Work instruction:
Only the lines with "Docs" in the entries below belong in the answer; please copy them.

******************************

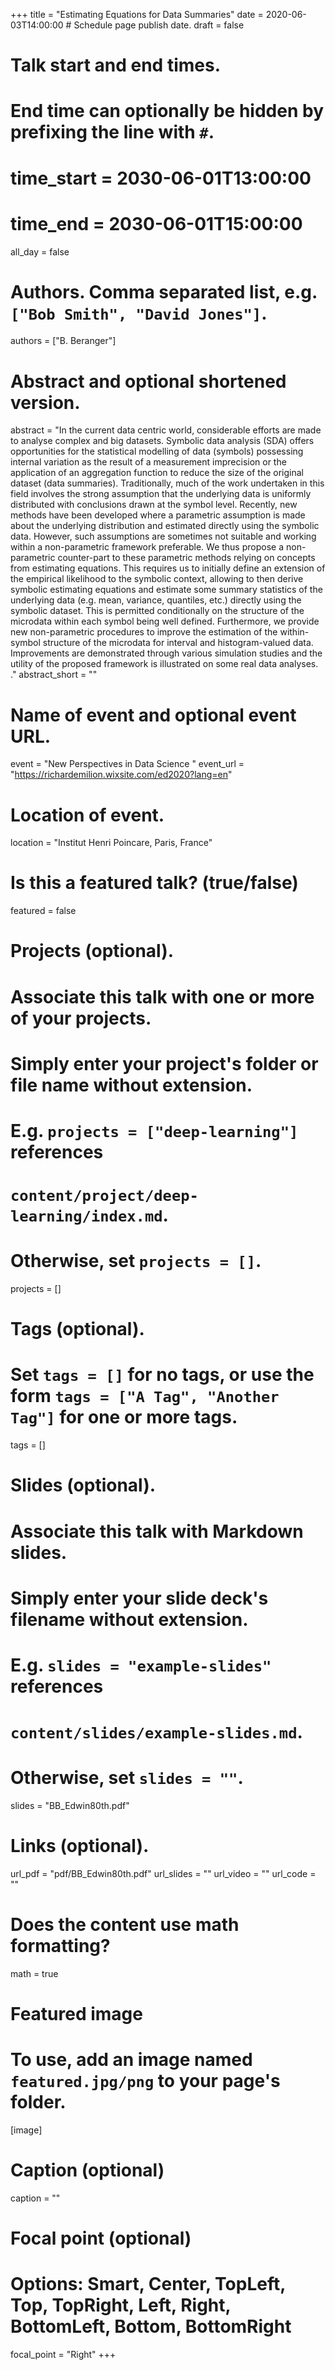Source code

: +++
title = "Estimating Equations for Data Summaries"
date = 2020-06-03T14:00:00  # Schedule page publish date.
draft = false

# Talk start and end times.
#   End time can optionally be hidden by prefixing the line with `#`.
# time_start = 2030-06-01T13:00:00
# time_end = 2030-06-01T15:00:00
all_day = false

# Authors. Comma separated list, e.g. `["Bob Smith", "David Jones"]`.
authors = ["B. Beranger"]

# Abstract and optional shortened version.
abstract = "In the current data centric world, considerable efforts are made to analyse complex and big datasets. Symbolic data analysis (SDA) offers opportunities for the statistical modelling of data (symbols) possessing internal variation as the result of a measurement imprecision or the application of an aggregation function to reduce the size of the original dataset (data summaries). Traditionally, much of the work undertaken in this field involves the strong assumption that the underlying data is uniformly distributed with conclusions drawn at the symbol level. Recently, new methods have been developed where a parametric assumption is made about the underlying distribution and estimated directly using the symbolic data. However, such assumptions are sometimes not suitable and working within a non-parametric framework preferable. We thus propose a non-parametric counter-part to these parametric methods relying on concepts from estimating equations. This requires us to initially define an extension of the empirical likelihood to the symbolic context, allowing to then derive symbolic estimating equations and estimate some summary statistics of the underlying data (e.g. mean, variance, quantiles, etc.) directly using the symbolic dataset. This is permitted conditionally on the structure of the microdata within each symbol being well defined. Furthermore, we provide new non-parametric procedures to improve the estimation of the within-symbol structure of the microdata for interval and histogram-valued data. Improvements are demonstrated through various simulation studies and the utility of the proposed framework is illustrated on some real data analyses. ."
abstract_short = ""

# Name of event and optional event URL.
event = "New Perspectives in Data Science "
event_url = "https://richardemilion.wixsite.com/ed2020?lang=en"

# Location of event.
location = "Institut Henri Poincare, Paris, France"

# Is this a featured talk? (true/false)
featured = false

# Projects (optional).
#   Associate this talk with one or more of your projects.
#   Simply enter your project's folder or file name without extension.
#   E.g. `projects = ["deep-learning"]` references 
#   `content/project/deep-learning/index.md`.
#   Otherwise, set `projects = []`.
projects = []

# Tags (optional).
#   Set `tags = []` for no tags, or use the form `tags = ["A Tag", "Another Tag"]` for one or more tags.
tags = []

# Slides (optional).
#   Associate this talk with Markdown slides.
#   Simply enter your slide deck's filename without extension.
#   E.g. `slides = "example-slides"` references 
#   `content/slides/example-slides.md`.
#   Otherwise, set `slides = ""`.
slides = "BB_Edwin80th.pdf"

# Links (optional).
url_pdf = "pdf/BB_Edwin80th.pdf"
url_slides = ""
url_video = ""
url_code = ""

# Does the content use math formatting?
math = true

# Featured image
# To use, add an image named `featured.jpg/png` to your page's folder. 
[image]
  # Caption (optional)
  caption = ""

  # Focal point (optional)
  # Options: Smart, Center, TopLeft, Top, TopRight, Left, Right, BottomLeft, Bottom, BottomRight
  focal_point = "Right"
+++

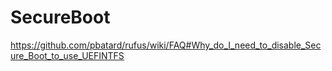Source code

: # SecureBoot
https://github.com/pbatard/rufus/wiki/FAQ#Why_do_I_need_to_disable_Secure_Boot_to_use_UEFINTFS
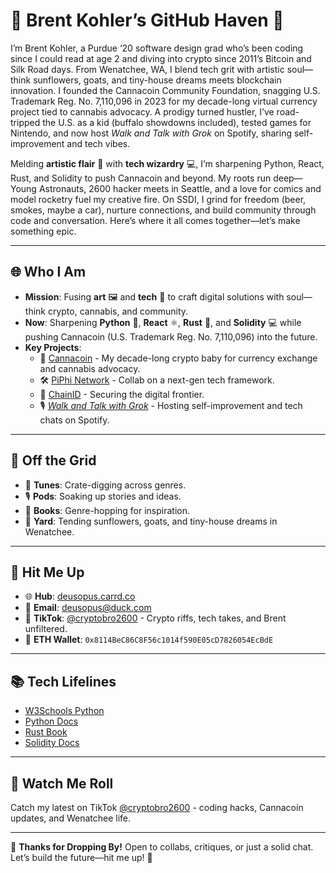 # 🌟 Brent Kohler’s GitHub Haven 🌟

I’m Brent Kohler, a Purdue ‘20 software design grad who’s been coding since I could read at age 2 and diving into crypto since 2011’s Bitcoin and Silk Road days. From Wenatchee, WA, I blend tech grit with artistic soul—think sunflowers, goats, and tiny-house dreams meets blockchain innovation. I founded the Cannacoin Community Foundation, snagging U.S. Trademark Reg. No. 7,110,096 in 2023 for my decade-long virtual currency project tied to cannabis advocacy. A prodigy turned hustler, I’ve road-tripped the U.S. as a kid (buffalo showdowns included), tested games for Nintendo, and now host *Walk and Talk with Grok* on Spotify, sharing self-improvement and tech vibes.

Melding **artistic flair** 🎨 with **tech wizardry** 💻, I’m sharpening Python, React, Rust, and Solidity to push Cannacoin and beyond. My roots run deep—Young Astronauts, 2600 hacker meets in Seattle, and a love for comics and model rocketry fuel my creative fire. On SSDI, I grind for freedom (beer, smokes, maybe a car), nurture connections, and build community through code and conversation. Here’s where it all comes together—let’s make something epic.

---

## 🌐 Who I Am  

- **Mission**: Fusing **art** 🖼️ and **tech** 🚀 to craft digital solutions with soul—think crypto, cannabis, and community.  
- **Now**: Sharpening **Python** 🐍, **React** ⚛️, **Rust** 🦀, and **Solidity** 💻 while pushing Cannacoin (U.S. Trademark Reg. No. 7,110,096) into the future.  
- **Key Projects**:  
  - 🌿 [Cannacoin](https://linktr.ee/cannacoin) - My decade-long crypto baby for currency exchange and cannabis advocacy.  
  - 🛠️ [PiPhi Network](https://piphi.network) - Collab on a next-gen tech framework.  
  - 🔐 [ChainID](https://github.com/grasshaussoftware/ChainID) - Securing the digital frontier.  
  - 🎙️ [*Walk and Talk with Grok*](https://open.spotify.com/show/3dB9h0EmYDJYIWyXpubDff) - Hosting self-improvement and tech chats on Spotify.

---

## 🌱 Off the Grid  

- 🎸 **Tunes**: Crate-digging across genres.  
- 🎙️ **Pods**: Soaking up stories and ideas.  
- 📖 **Books**: Genre-hopping for inspiration.  
- 🌻 **Yard**: Tending sunflowers, goats, and tiny-house dreams in Wenatchee.

---

## 🤝 Hit Me Up  

- 🌐 **Hub**: [deusopus.carrd.co](https://deusopus.carrd.co)  
- 📧 **Email**: [deusopus@duck.com](mailto:deusopus@duck.com)  
- 📱 **TikTok**: [@cryptobro2600](https://www.tiktok.com/@cryptobro2600) - Crypto riffs, tech takes, and Brent unfiltered.  
- 💸 **ETH Wallet**: `0x8114BeC86C8F56c1014f590E05cD7826054EcBdE`

---

## 📚 Tech Lifelines  

- [W3Schools Python](https://www.w3schools.com/python/default.asp)  
- [Python Docs](https://docs.python.org/3/)  
- [Rust Book](https://doc.rust-lang.org/book/)  
- [Solidity Docs](https://soliditylang.org/docs/)

---

## 🎥 Watch Me Roll  

Catch my latest on TikTok [@cryptobro2600](https://www.tiktok.com/@cryptobro2600) - coding hacks, Cannacoin updates, and Wenatchee life.  

---

🙏 **Thanks for Dropping By!** Open to collabs, critiques, or just a solid chat. Let’s build the future—hit me up! 🌟
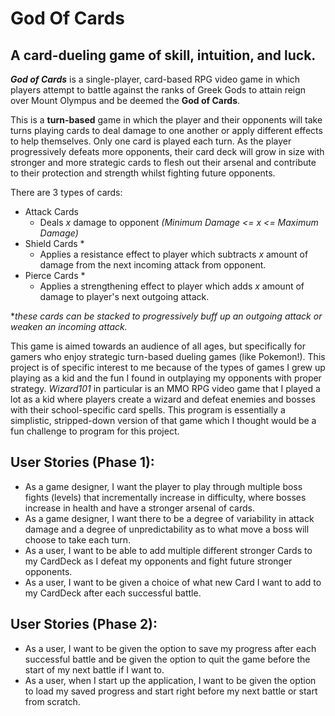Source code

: 
# God Of Cards

## A card-dueling game of skill, intuition, and luck.

***God of Cards*** is a single-player, card-based RPG video game in which players attempt to battle against the ranks of
Greek Gods
to attain reign over Mount Olympus and be deemed the **God of Cards**.  

This is a **turn-based** game in which the player and their opponents will take turns playing cards to deal damage to
one another or apply different effects to help themselves. Only one card is played each turn. As the player progressively
defeats more opponents, their card deck will grow in size with stronger and more strategic cards to flesh out their 
arsenal and contribute to their protection and strength whilst fighting future opponents.  

There are 3 types of cards:

- Attack Cards
  - Deals *x* damage to opponent *(Minimum Damage <= x <= Maximum Damage)*
- Shield Cards *
  - Applies a resistance effect to player which subtracts *x* amount of damage from the next incoming attack from 
  opponent.
- Pierce Cards *
  - Applies a strengthening effect to player which adds *x* amount of damage to player's next outgoing attack. 

**these cards can be stacked to progressively buff up an outgoing attack or weaken an incoming attack.*  

This game is aimed towards an audience of all ages, but specifically for gamers who enjoy strategic turn-based dueling 
games (like Pokemon!). This project is of specific interest to me because of the types of games I grew up playing as a 
kid and the fun I found in outplaying my opponents with proper strategy. *Wizard101* in particular is an MMO RPG video 
game that I played a lot as a kid where players create a wizard and defeat enemies and bosses with their school-specific
card spells. This program is essentially a simplistic, stripped-down version of that game which I thought would be a fun
challenge to program for this project.

## User Stories (Phase 1):

- As a game designer, I want the player to play through multiple boss fights (levels) that incrementally increase in
difficulty, where bosses increase in health and have a stronger arsenal of cards.
- As a game designer, I want there to be a degree of variability in attack damage and a degree of unpredictability as to
what move a boss will choose to take each turn.
- As a user, I want to be able to add multiple different stronger Cards to my CardDeck as I defeat my opponents
and fight future stronger opponents.
- As a user, I want to be given a choice of what new Card I want to add to my CardDeck after each successful battle. 

## User Stories (Phase 2):

- As a user, I want to be given the option to save my progress after each successful battle and be given the option 
to quit the game before the start of my next battle if I want to.
- As a user, when I start up the application, I want to be given the option to load my saved progress and start right
before my next battle or start from scratch.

******************************

Written response:
- [Python Docs](https://docs.python.org/3/)  
- [Solidity Docs](https://soliditylang.org/docs/)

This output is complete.